- Data supplied
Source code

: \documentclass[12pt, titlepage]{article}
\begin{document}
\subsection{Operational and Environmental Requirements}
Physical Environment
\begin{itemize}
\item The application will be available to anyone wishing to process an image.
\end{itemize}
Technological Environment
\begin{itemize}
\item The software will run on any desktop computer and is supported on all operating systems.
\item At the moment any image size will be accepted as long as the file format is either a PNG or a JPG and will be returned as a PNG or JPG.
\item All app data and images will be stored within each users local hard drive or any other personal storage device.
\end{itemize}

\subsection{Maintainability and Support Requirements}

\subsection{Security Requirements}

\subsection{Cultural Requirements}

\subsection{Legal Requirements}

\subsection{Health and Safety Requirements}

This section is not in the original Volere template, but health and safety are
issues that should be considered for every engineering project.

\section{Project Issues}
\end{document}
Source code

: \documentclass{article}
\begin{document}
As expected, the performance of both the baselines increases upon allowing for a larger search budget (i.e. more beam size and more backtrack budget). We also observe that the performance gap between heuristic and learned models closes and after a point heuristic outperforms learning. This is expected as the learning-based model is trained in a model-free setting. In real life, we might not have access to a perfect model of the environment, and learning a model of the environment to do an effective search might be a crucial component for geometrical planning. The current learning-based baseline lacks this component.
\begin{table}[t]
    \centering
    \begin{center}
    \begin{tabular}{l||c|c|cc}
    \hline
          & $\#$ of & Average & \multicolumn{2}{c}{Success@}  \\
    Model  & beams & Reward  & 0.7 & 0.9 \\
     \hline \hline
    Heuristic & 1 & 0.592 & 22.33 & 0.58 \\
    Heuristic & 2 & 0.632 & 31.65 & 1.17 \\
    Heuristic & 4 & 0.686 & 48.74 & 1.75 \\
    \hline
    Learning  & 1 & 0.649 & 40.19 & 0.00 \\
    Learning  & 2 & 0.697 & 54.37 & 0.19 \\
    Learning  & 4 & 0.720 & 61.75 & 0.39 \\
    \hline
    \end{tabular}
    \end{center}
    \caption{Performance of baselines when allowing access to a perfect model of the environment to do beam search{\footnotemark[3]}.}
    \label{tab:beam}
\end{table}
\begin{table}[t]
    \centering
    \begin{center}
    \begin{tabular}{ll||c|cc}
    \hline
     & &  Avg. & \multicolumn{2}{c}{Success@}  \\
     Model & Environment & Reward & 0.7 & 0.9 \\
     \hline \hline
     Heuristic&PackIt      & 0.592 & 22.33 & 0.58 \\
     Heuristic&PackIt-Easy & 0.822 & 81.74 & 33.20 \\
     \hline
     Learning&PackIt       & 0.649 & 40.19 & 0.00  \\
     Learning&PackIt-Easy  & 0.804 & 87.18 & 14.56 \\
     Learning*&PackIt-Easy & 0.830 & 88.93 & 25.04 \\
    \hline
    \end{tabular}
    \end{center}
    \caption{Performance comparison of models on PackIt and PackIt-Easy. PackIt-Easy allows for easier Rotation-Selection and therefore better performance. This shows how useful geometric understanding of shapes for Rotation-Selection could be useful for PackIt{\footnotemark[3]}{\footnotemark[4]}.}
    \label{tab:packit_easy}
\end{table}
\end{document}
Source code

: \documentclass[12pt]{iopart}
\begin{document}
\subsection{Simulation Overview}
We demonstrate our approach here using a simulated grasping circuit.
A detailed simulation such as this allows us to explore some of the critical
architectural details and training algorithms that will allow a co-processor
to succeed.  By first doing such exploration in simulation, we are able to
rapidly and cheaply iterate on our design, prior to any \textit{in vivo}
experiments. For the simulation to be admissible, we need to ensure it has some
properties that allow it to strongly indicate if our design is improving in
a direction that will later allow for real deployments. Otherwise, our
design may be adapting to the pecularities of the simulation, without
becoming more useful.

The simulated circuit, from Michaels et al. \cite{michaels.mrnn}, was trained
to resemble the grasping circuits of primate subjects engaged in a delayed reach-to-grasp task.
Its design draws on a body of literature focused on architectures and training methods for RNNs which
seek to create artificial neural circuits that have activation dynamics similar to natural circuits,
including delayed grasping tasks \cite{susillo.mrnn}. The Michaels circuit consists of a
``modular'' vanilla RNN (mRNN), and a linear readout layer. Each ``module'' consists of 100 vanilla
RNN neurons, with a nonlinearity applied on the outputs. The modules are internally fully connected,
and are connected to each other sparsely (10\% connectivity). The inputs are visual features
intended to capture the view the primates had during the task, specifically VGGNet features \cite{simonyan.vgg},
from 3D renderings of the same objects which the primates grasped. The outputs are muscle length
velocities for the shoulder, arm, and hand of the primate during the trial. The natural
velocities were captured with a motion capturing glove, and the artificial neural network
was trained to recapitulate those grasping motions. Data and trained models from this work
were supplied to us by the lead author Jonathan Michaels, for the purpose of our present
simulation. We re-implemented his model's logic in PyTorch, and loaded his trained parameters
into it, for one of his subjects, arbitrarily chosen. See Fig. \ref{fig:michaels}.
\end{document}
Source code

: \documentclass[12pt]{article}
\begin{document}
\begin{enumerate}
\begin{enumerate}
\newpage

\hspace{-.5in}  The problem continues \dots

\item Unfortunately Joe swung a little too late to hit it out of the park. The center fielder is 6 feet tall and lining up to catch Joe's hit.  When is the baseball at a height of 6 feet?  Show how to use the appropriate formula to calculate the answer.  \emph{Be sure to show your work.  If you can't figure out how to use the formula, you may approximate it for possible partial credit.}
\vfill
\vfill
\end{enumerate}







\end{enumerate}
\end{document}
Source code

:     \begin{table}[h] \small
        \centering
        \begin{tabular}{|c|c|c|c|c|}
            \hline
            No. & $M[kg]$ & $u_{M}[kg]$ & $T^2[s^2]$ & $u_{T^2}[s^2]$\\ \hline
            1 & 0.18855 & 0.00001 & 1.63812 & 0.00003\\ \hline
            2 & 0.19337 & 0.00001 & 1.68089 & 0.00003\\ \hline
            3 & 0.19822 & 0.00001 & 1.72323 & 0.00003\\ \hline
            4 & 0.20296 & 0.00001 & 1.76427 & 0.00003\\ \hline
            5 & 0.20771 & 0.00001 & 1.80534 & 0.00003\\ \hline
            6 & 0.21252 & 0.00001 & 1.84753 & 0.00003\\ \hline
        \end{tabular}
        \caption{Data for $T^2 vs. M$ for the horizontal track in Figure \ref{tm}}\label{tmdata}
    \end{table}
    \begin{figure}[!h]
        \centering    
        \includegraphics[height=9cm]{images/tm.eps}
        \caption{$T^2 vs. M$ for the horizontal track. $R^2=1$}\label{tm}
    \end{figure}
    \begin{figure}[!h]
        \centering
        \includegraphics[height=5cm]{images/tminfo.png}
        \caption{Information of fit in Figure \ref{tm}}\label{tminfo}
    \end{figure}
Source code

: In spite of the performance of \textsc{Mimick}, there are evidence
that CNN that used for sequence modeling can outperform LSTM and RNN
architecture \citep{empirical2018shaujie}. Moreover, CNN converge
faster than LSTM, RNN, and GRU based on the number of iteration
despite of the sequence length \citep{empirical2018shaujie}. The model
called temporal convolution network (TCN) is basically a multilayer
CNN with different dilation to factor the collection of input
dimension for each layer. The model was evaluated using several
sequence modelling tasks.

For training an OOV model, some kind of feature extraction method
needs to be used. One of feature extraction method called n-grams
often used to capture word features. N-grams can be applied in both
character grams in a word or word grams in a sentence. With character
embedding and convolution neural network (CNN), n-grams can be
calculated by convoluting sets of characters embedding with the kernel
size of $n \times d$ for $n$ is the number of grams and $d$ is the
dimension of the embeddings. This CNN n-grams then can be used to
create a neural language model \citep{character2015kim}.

- What is being asked
Line by line, output the records exactly as given.

- Response area
Source code

: \documentclass[12pt, titlepage]{article}
\begin{document}
\subsection{Operational and Environmental Requirements}
Physical Environment
\begin{itemize}
\item The application will be available to anyone wishing to process an image.
\end{itemize}
Technological Environment
\begin{itemize}
\item The software will run on any desktop computer and is supported on all operating systems.
\item At the moment any image size will be accepted as long as the file format is either a PNG or a JPG and will be returned as a PNG or JPG.
\item All app data and images will be stored within each users local hard drive or any other personal storage device.
\end{itemize}

\subsection{Maintainability and Support Requirements}

\subsection{Security Requirements}

\subsection{Cultural Requirements}

\subsection{Legal Requirements}

\subsection{Health and Safety Requirements}

This section is not in the original Volere template, but health and safety are
issues that should be considered for every engineering project.

\section{Project Issues}
\end{document}
Source code

: \documentclass{article}
\begin{document}
As expected, the performance of both the baselines increases upon allowing for a larger search budget (i.e. more beam size and more backtrack budget). We also observe that the performance gap between heuristic and learned models closes and after a point heuristic outperforms learning. This is expected as the learning-based model is trained in a model-free setting. In real life, we might not have access to a perfect model of the environment, and learning a model of the environment to do an effective search might be a crucial component for geometrical planning. The current learning-based baseline lacks this component.
\begin{table}[t]
    \centering
    \begin{center}
    \begin{tabular}{l||c|c|cc}
    \hline
          & $\#$ of & Average & \multicolumn{2}{c}{Success@}  \\
    Model  & beams & Reward  & 0.7 & 0.9 \\
     \hline \hline
    Heuristic & 1 & 0.592 & 22.33 & 0.58 \\
    Heuristic & 2 & 0.632 & 31.65 & 1.17 \\
    Heuristic & 4 & 0.686 & 48.74 & 1.75 \\
    \hline
    Learning  & 1 & 0.649 & 40.19 & 0.00 \\
    Learning  & 2 & 0.697 & 54.37 & 0.19 \\
    Learning  & 4 & 0.720 & 61.75 & 0.39 \\
    \hline
    \end{tabular}
    \end{center}
    \caption{Performance of baselines when allowing access to a perfect model of the environment to do beam search{\footnotemark[3]}.}
    \label{tab:beam}
\end{table}
\begin{table}[t]
    \centering
    \begin{center}
    \begin{tabular}{ll||c|cc}
    \hline
     & &  Avg. & \multicolumn{2}{c}{Success@}  \\
     Model & Environment & Reward & 0.7 & 0.9 \\
     \hline \hline
     Heuristic&PackIt      & 0.592 & 22.33 & 0.58 \\
     Heuristic&PackIt-Easy & 0.822 & 81.74 & 33.20 \\
     \hline
     Learning&PackIt       & 0.649 & 40.19 & 0.00  \\
     Learning&PackIt-Easy  & 0.804 & 87.18 & 14.56 \\
     Learning*&PackIt-Easy & 0.830 & 88.93 & 25.04 \\
    \hline
    \end{tabular}
    \end{center}
    \caption{Performance comparison of models on PackIt and PackIt-Easy. PackIt-Easy allows for easier Rotation-Selection and therefore better performance. This shows how useful geometric understanding of shapes for Rotation-Selection could be useful for PackIt{\footnotemark[3]}{\footnotemark[4]}.}
    \label{tab:packit_easy}
\end{table}
\end{document}
Source code

: \documentclass[12pt]{iopart}
\begin{document}
\subsection{Simulation Overview}
We demonstrate our approach here using a simulated grasping circuit.
A detailed simulation such as this allows us to explore some of the critical
architectural details and training algorithms that will allow a co-processor
to succeed.  By first doing such exploration in simulation, we are able to
rapidly and cheaply iterate on our design, prior to any \textit{in vivo}
experiments. For the simulation to be admissible, we need to ensure it has some
properties that allow it to strongly indicate if our design is improving in
a direction that will later allow for real deployments. Otherwise, our
design may be adapting to the pecularities of the simulation, without
becoming more useful.

The simulated circuit, from Michaels et al. \cite{michaels.mrnn}, was trained
to resemble the grasping circuits of primate subjects engaged in a delayed reach-to-grasp task.
Its design draws on a body of literature focused on architectures and training methods for RNNs which
seek to create artificial neural circuits that have activation dynamics similar to natural circuits,
including delayed grasping tasks \cite{susillo.mrnn}. The Michaels circuit consists of a
``modular'' vanilla RNN (mRNN), and a linear readout layer. Each ``module'' consists of 100 vanilla
RNN neurons, with a nonlinearity applied on the outputs. The modules are internally fully connected,
and are connected to each other sparsely (10\% connectivity). The inputs are visual features
intended to capture the view the primates had during the task, specifically VGGNet features \cite{simonyan.vgg},
from 3D renderings of the same objects which the primates grasped. The outputs are muscle length
velocities for the shoulder, arm, and hand of the primate during the trial. The natural
velocities were captured with a motion capturing glove, and the artificial neural network
was trained to recapitulate those grasping motions. Data and trained models from this work
were supplied to us by the lead author Jonathan Michaels, for the purpose of our present
simulation. We re-implemented his model's logic in PyTorch, and loaded his trained parameters
into it, for one of his subjects, arbitrarily chosen. See Fig. \ref{fig:michaels}.
\end{document}
Source code

: \documentclass[12pt]{article}
\begin{document}
\begin{enumerate}
\begin{enumerate}
\newpage

\hspace{-.5in}  The problem continues \dots

\item Unfortunately Joe swung a little too late to hit it out of the park. The center fielder is 6 feet tall and lining up to catch Joe's hit.  When is the baseball at a height of 6 feet?  Show how to use the appropriate formula to calculate the answer.  \emph{Be sure to show your work.  If you can't figure out how to use the formula, you may approximate it for possible partial credit.}
\vfill
\vfill
\end{enumerate}







\end{enumerate}
\end{document}
Source code

:     \begin{table}[h] \small
        \centering
        \begin{tabular}{|c|c|c|c|c|}
            \hline
            No. & $M[kg]$ & $u_{M}[kg]$ & $T^2[s^2]$ & $u_{T^2}[s^2]$\\ \hline
            1 & 0.18855 & 0.00001 & 1.63812 & 0.00003\\ \hline
            2 & 0.19337 & 0.00001 & 1.68089 & 0.00003\\ \hline
            3 & 0.19822 & 0.00001 & 1.72323 & 0.00003\\ \hline
            4 & 0.20296 & 0.00001 & 1.76427 & 0.00003\\ \hline
            5 & 0.20771 & 0.00001 & 1.80534 & 0.00003\\ \hline
            6 & 0.21252 & 0.00001 & 1.84753 & 0.00003\\ \hline
        \end{tabular}
        \caption{Data for $T^2 vs. M$ for the horizontal track in Figure \ref{tm}}\label{tmdata}
    \end{table}
    \begin{figure}[!h]
        \centering    
        \includegraphics[height=9cm]{images/tm.eps}
        \caption{$T^2 vs. M$ for the horizontal track. $R^2=1$}\label{tm}
    \end{figure}
    \begin{figure}[!h]
        \centering
        \includegraphics[height=5cm]{images/tminfo.png}
        \caption{Information of fit in Figure \ref{tm}}\label{tminfo}
    \end{figure}
Source code

: In spite of the performance of \textsc{Mimick}, there are evidence
that CNN that used for sequence modeling can outperform LSTM and RNN
architecture \citep{empirical2018shaujie}. Moreover, CNN converge
faster than LSTM, RNN, and GRU based on the number of iteration
despite of the sequence length \citep{empirical2018shaujie}. The model
called temporal convolution network (TCN) is basically a multilayer
CNN with different dilation to factor the collection of input
dimension for each layer. The model was evaluated using several
sequence modelling tasks.

For training an OOV model, some kind of feature extraction method
needs to be used. One of feature extraction method called n-grams
often used to capture word features. N-grams can be applied in both
character grams in a word or word grams in a sentence. With character
embedding and convolution neural network (CNN), n-grams can be
calculated by convoluting sets of characters embedding with the kernel
size of $n \times d$ for $n$ is the number of grams and $d$ is the
dimension of the embeddings. This CNN n-grams then can be used to
create a neural language model \citep{character2015kim}.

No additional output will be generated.